• TASK
Omit the pictures and output exactly the lines from the start of the entries through the line containing "Output: A set".
#####
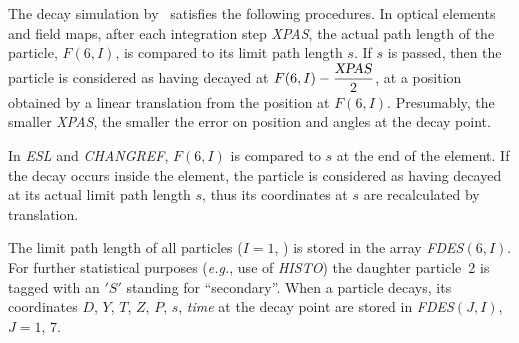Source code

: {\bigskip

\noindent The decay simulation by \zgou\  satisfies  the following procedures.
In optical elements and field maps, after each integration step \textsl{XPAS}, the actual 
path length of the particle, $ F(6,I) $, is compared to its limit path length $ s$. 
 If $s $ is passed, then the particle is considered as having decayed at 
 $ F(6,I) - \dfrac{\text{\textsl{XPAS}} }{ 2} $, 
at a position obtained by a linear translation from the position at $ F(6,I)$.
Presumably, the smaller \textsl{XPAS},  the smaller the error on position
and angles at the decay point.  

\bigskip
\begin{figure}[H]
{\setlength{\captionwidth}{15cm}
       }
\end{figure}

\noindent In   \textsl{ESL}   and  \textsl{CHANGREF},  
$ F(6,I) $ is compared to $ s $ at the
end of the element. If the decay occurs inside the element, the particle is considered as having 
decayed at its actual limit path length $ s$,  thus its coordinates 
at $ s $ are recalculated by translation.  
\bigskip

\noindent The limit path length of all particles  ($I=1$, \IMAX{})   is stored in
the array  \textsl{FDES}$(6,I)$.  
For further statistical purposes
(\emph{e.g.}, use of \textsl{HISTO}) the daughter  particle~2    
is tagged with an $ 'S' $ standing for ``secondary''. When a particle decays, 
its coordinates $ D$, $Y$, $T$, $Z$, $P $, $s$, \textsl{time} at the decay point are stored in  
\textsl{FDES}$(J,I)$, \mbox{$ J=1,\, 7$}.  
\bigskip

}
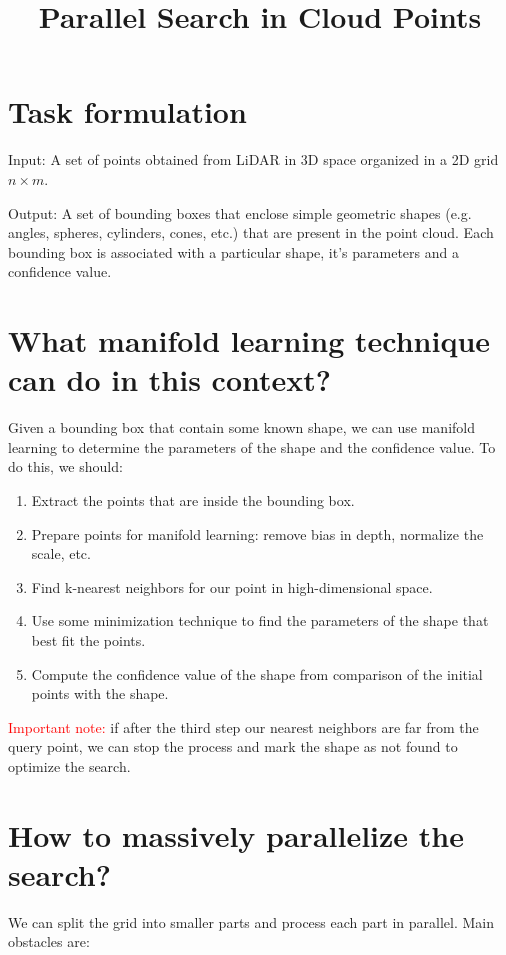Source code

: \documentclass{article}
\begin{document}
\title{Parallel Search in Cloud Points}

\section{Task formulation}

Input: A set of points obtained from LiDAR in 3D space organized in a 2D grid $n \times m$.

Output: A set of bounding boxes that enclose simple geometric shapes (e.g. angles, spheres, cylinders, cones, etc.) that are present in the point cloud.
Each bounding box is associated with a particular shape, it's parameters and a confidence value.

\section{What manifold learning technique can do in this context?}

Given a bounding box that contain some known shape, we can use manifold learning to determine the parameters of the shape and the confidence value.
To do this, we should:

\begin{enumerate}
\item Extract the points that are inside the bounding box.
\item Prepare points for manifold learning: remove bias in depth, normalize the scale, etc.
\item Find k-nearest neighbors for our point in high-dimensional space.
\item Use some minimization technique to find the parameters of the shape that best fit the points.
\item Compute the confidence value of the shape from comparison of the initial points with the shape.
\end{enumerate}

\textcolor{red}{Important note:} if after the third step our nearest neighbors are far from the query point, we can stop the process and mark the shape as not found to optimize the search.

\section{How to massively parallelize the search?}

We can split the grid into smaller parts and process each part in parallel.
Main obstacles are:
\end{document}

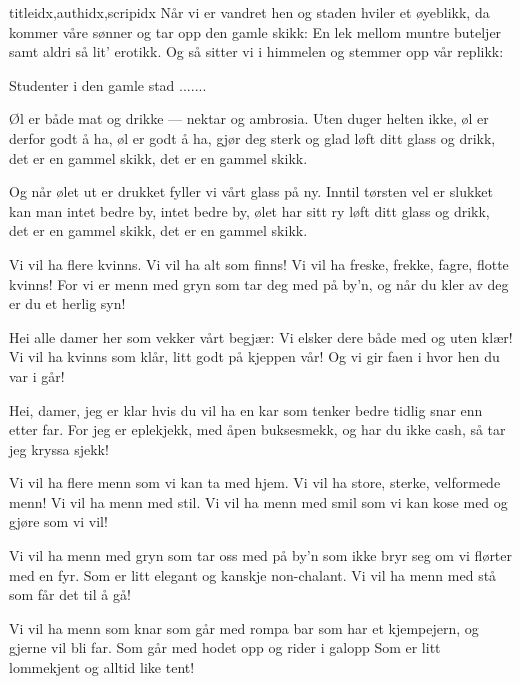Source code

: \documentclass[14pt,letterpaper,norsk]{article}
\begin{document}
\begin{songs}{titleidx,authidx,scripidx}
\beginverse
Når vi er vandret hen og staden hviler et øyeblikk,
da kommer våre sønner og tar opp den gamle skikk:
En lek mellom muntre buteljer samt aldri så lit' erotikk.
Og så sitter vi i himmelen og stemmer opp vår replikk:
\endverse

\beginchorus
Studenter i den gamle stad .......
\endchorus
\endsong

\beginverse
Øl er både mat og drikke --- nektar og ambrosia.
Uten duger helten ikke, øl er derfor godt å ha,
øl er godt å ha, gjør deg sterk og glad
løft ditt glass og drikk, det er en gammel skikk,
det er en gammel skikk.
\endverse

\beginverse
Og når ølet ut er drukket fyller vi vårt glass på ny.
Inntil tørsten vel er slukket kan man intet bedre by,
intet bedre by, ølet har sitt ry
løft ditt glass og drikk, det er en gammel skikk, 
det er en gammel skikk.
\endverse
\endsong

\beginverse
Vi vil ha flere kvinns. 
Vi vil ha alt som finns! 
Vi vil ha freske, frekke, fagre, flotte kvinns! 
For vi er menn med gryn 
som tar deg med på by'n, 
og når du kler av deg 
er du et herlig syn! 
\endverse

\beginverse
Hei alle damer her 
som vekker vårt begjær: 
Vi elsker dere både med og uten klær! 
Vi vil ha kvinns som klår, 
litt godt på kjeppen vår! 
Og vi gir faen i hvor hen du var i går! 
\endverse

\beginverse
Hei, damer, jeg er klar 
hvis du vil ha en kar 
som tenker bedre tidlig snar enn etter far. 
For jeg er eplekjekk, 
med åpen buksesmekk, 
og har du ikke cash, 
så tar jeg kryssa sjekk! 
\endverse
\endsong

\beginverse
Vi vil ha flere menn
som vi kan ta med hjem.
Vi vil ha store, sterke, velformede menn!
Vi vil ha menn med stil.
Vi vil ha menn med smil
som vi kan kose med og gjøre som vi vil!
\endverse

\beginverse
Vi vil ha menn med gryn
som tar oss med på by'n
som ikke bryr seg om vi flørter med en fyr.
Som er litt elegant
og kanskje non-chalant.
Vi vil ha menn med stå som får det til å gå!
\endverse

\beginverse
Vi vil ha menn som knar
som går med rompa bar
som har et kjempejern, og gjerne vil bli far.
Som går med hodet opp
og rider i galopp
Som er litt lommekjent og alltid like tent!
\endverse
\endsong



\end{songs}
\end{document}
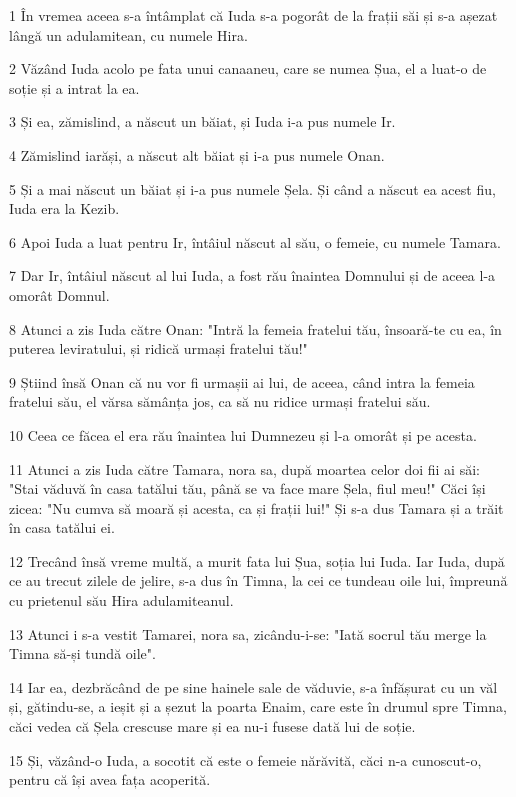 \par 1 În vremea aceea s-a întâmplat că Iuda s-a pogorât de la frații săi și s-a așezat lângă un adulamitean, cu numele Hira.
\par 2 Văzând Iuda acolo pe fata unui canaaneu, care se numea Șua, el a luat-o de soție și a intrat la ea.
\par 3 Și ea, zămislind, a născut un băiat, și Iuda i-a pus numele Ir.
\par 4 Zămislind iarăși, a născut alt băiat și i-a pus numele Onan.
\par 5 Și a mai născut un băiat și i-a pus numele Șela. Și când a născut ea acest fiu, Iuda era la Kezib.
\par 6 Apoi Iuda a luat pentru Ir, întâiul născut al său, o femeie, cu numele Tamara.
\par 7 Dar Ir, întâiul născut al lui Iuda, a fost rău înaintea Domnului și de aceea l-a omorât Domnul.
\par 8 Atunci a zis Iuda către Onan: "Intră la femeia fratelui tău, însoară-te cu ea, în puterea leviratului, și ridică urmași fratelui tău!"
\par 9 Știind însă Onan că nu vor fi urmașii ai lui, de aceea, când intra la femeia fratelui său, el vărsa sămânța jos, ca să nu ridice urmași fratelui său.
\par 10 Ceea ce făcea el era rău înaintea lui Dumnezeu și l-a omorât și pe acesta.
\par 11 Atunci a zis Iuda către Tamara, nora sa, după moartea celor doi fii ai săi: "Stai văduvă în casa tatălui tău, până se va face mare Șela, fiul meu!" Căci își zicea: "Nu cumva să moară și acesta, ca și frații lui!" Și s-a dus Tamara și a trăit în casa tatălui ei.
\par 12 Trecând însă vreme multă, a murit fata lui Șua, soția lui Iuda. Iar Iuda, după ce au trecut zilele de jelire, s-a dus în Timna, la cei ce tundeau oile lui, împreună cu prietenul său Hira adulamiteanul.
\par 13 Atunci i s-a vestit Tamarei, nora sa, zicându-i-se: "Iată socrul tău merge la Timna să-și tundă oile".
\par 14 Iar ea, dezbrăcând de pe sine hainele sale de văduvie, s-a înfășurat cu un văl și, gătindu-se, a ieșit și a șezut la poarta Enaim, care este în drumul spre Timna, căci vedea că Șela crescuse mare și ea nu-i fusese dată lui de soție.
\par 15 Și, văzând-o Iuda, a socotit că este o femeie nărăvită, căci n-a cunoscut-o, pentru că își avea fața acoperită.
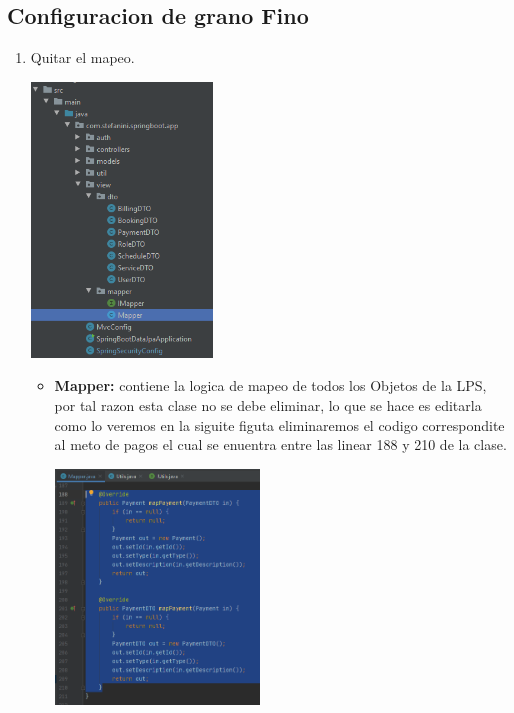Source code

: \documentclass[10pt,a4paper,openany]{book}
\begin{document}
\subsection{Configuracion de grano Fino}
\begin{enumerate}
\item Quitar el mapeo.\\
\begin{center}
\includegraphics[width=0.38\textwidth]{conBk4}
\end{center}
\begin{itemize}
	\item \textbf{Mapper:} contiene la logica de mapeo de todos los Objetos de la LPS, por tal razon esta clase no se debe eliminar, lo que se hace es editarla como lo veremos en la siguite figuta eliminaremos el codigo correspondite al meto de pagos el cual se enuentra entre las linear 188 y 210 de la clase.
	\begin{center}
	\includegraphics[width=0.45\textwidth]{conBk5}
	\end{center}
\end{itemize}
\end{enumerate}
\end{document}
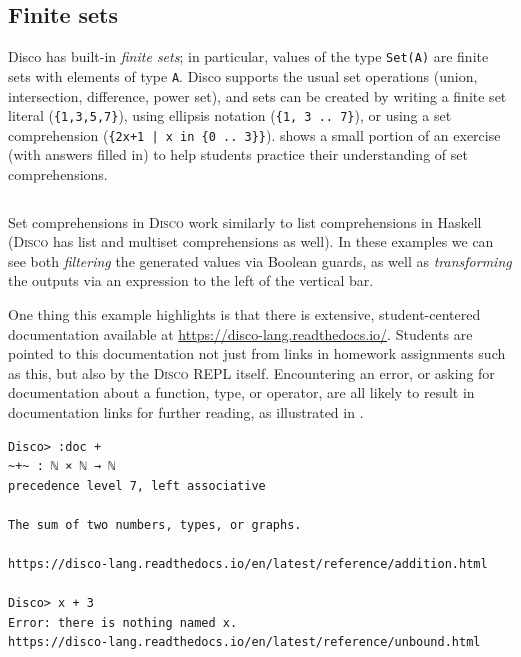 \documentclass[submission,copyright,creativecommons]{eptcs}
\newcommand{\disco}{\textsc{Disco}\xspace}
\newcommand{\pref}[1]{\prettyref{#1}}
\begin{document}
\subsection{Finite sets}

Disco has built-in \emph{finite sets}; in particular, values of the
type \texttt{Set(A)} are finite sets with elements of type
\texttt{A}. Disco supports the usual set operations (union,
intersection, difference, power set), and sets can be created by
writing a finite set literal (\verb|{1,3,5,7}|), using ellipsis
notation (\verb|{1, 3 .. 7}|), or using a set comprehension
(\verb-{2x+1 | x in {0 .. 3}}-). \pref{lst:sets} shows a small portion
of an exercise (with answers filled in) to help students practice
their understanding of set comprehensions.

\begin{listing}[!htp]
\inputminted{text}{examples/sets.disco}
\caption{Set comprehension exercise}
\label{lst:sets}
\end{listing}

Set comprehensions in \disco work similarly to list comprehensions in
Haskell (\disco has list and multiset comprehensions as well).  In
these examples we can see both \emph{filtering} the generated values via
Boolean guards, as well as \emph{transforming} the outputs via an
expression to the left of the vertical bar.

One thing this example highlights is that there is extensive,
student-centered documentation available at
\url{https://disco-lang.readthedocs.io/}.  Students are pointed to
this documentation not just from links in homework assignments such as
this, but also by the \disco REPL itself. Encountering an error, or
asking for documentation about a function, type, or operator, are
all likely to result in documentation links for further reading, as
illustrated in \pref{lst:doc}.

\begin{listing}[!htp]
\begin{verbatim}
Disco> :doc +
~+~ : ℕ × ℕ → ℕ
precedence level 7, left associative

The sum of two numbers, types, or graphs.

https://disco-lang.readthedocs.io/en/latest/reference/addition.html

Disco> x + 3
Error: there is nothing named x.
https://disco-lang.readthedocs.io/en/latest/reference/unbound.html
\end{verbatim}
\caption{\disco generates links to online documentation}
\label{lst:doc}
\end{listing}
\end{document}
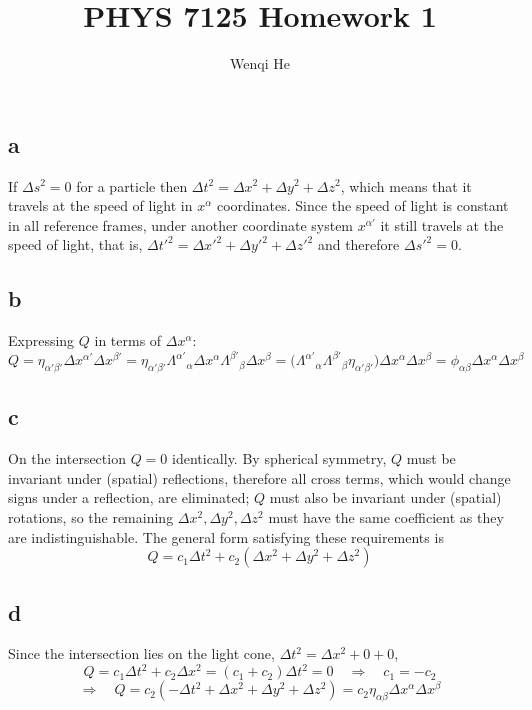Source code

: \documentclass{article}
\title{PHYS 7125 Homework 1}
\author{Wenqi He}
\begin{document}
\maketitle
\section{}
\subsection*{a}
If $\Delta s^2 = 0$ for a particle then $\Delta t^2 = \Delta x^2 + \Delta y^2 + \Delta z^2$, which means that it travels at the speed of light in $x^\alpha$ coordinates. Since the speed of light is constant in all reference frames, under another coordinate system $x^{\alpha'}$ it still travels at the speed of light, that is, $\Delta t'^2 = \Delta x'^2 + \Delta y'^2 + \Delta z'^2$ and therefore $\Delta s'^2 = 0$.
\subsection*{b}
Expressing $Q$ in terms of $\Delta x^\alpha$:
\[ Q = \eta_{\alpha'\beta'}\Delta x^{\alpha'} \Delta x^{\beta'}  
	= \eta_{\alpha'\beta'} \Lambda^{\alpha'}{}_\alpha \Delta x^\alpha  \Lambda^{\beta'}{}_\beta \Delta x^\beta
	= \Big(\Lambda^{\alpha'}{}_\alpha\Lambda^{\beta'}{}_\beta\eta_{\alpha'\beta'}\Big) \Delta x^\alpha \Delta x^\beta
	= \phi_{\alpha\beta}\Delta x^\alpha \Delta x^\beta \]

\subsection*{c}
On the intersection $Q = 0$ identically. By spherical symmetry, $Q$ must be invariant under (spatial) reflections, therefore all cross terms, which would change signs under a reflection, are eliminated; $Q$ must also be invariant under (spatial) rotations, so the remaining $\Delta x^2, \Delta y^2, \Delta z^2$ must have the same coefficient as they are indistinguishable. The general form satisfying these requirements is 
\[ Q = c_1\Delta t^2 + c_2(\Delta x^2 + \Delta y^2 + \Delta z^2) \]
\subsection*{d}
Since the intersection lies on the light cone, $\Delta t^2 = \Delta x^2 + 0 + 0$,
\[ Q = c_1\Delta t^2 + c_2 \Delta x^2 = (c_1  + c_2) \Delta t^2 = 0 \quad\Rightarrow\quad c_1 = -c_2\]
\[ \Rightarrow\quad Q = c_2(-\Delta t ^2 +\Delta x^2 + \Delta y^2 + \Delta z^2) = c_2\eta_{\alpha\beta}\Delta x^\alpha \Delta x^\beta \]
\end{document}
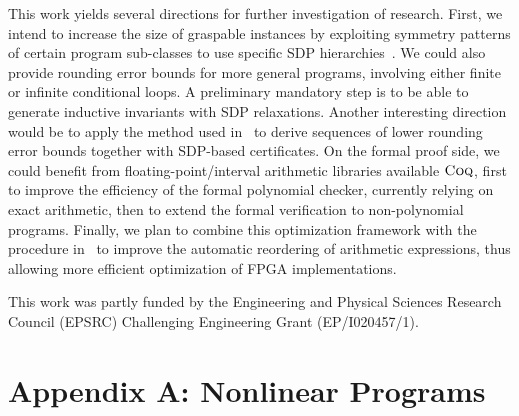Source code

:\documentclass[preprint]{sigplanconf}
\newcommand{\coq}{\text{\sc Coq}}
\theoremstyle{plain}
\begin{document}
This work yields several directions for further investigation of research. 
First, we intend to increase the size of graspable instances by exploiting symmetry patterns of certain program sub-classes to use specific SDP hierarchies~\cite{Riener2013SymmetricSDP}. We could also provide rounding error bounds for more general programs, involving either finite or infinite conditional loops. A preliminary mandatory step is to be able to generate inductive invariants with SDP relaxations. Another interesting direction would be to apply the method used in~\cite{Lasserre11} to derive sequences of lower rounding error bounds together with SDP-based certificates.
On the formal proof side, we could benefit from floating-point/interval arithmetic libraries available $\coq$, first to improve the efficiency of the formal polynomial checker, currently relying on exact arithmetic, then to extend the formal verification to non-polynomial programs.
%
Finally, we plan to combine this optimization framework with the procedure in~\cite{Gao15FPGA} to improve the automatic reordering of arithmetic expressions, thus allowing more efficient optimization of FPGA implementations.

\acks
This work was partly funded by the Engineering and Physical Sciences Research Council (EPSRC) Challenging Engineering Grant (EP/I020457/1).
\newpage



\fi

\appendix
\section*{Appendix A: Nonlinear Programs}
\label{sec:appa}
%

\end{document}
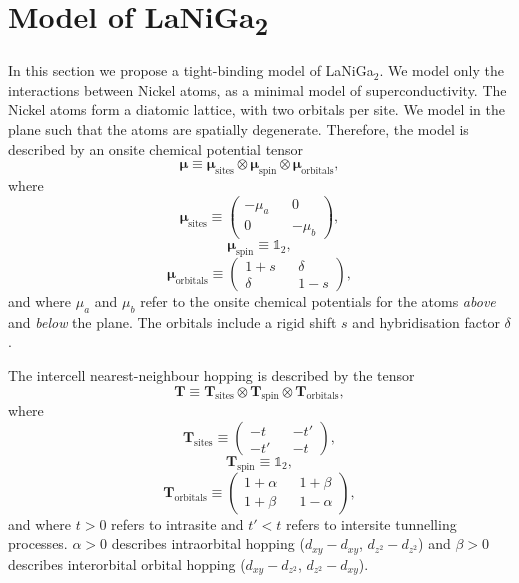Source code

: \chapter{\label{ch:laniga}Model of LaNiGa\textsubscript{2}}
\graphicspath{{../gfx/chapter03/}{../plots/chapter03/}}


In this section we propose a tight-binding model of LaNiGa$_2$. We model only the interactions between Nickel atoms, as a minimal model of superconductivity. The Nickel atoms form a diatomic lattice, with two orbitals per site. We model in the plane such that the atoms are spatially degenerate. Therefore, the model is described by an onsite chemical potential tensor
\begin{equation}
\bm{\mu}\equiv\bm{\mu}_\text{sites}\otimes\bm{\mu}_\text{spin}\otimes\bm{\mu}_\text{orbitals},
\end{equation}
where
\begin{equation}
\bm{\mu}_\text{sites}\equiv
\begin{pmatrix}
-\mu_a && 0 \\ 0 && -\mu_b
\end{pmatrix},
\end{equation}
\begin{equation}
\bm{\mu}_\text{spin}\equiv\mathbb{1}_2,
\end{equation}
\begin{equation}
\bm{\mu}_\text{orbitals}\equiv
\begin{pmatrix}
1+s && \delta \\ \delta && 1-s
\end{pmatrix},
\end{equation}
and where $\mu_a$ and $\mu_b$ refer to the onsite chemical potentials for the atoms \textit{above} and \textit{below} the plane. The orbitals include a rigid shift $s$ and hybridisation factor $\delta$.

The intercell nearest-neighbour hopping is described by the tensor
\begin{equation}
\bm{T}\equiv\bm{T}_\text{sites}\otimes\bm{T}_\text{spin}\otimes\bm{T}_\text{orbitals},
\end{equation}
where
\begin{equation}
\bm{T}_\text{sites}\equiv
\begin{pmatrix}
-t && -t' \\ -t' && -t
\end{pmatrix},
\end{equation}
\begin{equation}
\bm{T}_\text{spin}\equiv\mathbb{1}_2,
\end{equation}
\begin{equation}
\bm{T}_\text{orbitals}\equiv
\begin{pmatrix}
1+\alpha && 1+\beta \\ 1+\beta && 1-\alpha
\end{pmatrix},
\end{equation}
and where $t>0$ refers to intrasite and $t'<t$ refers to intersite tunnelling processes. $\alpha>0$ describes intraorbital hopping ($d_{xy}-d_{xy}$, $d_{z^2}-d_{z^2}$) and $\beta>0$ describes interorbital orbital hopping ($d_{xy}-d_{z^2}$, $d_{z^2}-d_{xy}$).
#####
• WRITTEN SOLUTION
Source code

: {\bigskip

\noindent The decay simulation by \zgou\  satisfies  the following procedures.
In optical elements and field maps, after each integration step \textsl{XPAS}, the actual 
path length of the particle, $ F(6,I) $, is compared to its limit path length $ s$. 
 If $s $ is passed, then the particle is considered as having decayed at 
 $ F(6,I) - \dfrac{\text{\textsl{XPAS}} }{ 2} $, 
at a position obtained by a linear translation from the position at $ F(6,I)$.
Presumably, the smaller \textsl{XPAS},  the smaller the error on position
and angles at the decay point.  

\bigskip
\begin{figure}[H]
{\setlength{\captionwidth}{15cm}
       }
\end{figure}

\noindent In   \textsl{ESL}   and  \textsl{CHANGREF},  
$ F(6,I) $ is compared to $ s $ at the
end of the element. If the decay occurs inside the element, the particle is considered as having 
decayed at its actual limit path length $ s$,  thus its coordinates 
at $ s $ are recalculated by translation.  
\bigskip

\noindent The limit path length of all particles  ($I=1$, \IMAX{})   is stored in
the array  \textsl{FDES}$(6,I)$.  
For further statistical purposes
(\emph{e.g.}, use of \textsl{HISTO}) the daughter  particle~2    
is tagged with an $ 'S' $ standing for ``secondary''. When a particle decays, 
its coordinates $ D$, $Y$, $T$, $Z$, $P $, $s$, \textsl{time} at the decay point are stored in  
\textsl{FDES}$(J,I)$, \mbox{$ J=1,\, 7$}.  
\bigskip

}
Source code

: \documentclass{article}
\begin{document}
\title{Parallel Search in Cloud Points}

\section{Task formulation}

Input: A set of points obtained from LiDAR in 3D space organized in a 2D grid $n \times m$.

Output: A set of bounding boxes that enclose simple geometric shapes (e.g. angles, spheres, cylinders, cones, etc.) that are present in the point cloud.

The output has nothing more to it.